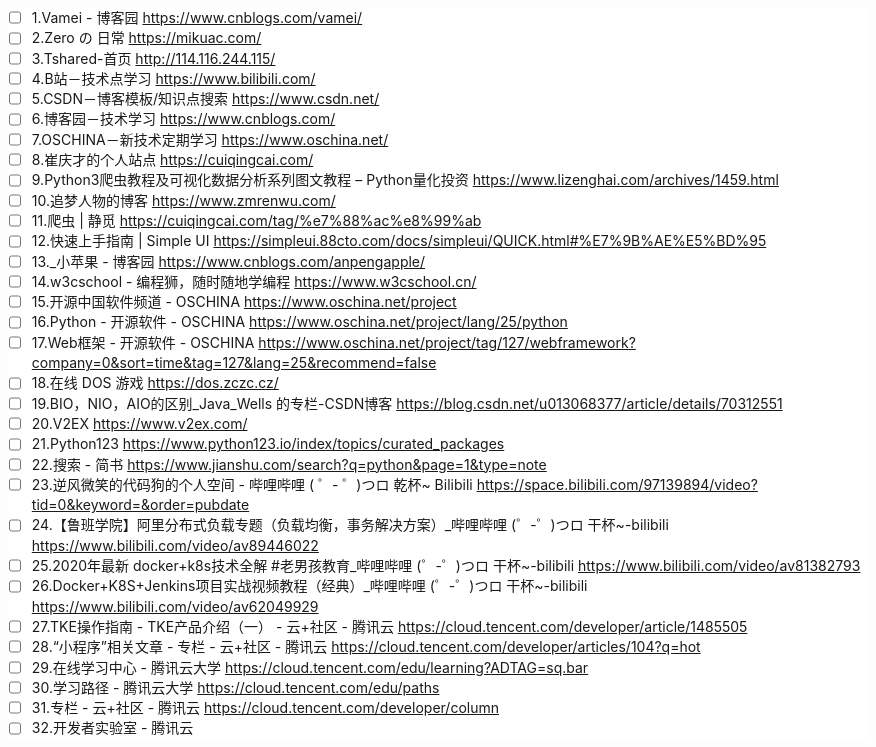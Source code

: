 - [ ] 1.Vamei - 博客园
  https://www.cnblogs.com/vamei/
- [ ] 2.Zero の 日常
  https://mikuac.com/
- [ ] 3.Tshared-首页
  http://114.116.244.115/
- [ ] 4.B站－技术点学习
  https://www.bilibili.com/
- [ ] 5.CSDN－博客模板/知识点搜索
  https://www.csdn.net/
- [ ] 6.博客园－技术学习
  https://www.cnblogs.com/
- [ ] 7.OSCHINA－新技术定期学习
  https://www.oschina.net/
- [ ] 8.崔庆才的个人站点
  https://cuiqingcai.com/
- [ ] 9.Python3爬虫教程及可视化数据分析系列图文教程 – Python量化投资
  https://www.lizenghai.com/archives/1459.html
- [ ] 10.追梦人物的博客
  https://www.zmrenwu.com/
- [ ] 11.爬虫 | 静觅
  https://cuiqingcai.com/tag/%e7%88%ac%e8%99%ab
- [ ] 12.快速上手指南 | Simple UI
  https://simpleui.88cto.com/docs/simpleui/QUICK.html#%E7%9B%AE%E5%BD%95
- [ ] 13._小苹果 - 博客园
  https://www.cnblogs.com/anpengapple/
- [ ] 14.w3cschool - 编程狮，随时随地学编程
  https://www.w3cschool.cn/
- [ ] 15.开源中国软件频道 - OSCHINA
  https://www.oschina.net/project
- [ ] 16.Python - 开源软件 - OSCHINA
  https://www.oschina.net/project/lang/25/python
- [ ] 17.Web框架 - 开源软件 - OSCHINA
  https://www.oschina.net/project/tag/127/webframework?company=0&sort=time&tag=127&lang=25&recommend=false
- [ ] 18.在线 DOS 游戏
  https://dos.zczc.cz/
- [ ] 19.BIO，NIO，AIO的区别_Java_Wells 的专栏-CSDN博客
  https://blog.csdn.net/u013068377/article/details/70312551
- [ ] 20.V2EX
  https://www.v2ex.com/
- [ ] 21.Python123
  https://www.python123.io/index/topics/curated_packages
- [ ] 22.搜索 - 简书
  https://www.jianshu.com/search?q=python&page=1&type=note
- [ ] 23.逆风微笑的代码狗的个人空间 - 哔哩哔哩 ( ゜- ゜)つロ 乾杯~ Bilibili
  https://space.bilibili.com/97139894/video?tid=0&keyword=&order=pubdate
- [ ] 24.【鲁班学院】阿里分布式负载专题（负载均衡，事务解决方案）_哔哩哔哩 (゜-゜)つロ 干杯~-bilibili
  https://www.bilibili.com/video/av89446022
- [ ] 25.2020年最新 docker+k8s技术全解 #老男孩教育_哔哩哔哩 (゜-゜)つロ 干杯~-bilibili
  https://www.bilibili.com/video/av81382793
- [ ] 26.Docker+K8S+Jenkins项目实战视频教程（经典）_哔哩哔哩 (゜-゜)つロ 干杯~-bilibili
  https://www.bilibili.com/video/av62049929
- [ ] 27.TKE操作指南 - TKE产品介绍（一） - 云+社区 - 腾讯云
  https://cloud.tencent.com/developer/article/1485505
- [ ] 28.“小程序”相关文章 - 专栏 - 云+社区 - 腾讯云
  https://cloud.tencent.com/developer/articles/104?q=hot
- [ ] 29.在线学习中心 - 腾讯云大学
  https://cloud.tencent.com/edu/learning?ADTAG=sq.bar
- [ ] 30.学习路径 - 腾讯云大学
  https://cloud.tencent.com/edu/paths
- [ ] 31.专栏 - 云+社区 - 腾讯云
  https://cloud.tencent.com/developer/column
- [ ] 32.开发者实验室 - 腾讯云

++++++++

Keep the pictures out and repeat exactly the lines from the beginning of the data through the line that contains "- [ ] 22.搜索 - 简书", both ends included.

* [Solution for this problem]
Source code

: - [ ] 1.Vamei - 博客园
  https://www.cnblogs.com/vamei/
- [ ] 2.Zero の 日常
  https://mikuac.com/
- [ ] 3.Tshared-首页
  http://114.116.244.115/
- [ ] 4.B站－技术点学习
  https://www.bilibili.com/
- [ ] 5.CSDN－博客模板/知识点搜索
  https://www.csdn.net/
- [ ] 6.博客园－技术学习
  https://www.cnblogs.com/
- [ ] 7.OSCHINA－新技术定期学习
  https://www.oschina.net/
- [ ] 8.崔庆才的个人站点
  https://cuiqingcai.com/
- [ ] 9.Python3爬虫教程及可视化数据分析系列图文教程 – Python量化投资
  https://www.lizenghai.com/archives/1459.html
- [ ] 10.追梦人物的博客
  https://www.zmrenwu.com/
- [ ] 11.爬虫 | 静觅
  https://cuiqingcai.com/tag/%e7%88%ac%e8%99%ab
- [ ] 12.快速上手指南 | Simple UI
  https://simpleui.88cto.com/docs/simpleui/QUICK.html#%E7%9B%AE%E5%BD%95
- [ ] 13._小苹果 - 博客园
  https://www.cnblogs.com/anpengapple/
- [ ] 14.w3cschool - 编程狮，随时随地学编程
  https://www.w3cschool.cn/
- [ ] 15.开源中国软件频道 - OSCHINA
  https://www.oschina.net/project
- [ ] 16.Python - 开源软件 - OSCHINA
  https://www.oschina.net/project/lang/25/python
- [ ] 17.Web框架 - 开源软件 - OSCHINA
  https://www.oschina.net/project/tag/127/webframework?company=0&sort=time&tag=127&lang=25&recommend=false
- [ ] 18.在线 DOS 游戏
  https://dos.zczc.cz/
- [ ] 19.BIO，NIO，AIO的区别_Java_Wells 的专栏-CSDN博客
  https://blog.csdn.net/u013068377/article/details/70312551
- [ ] 20.V2EX
  https://www.v2ex.com/
- [ ] 21.Python123
  https://www.python123.io/index/topics/curated_packages
- [ ] 22.搜索 - 简书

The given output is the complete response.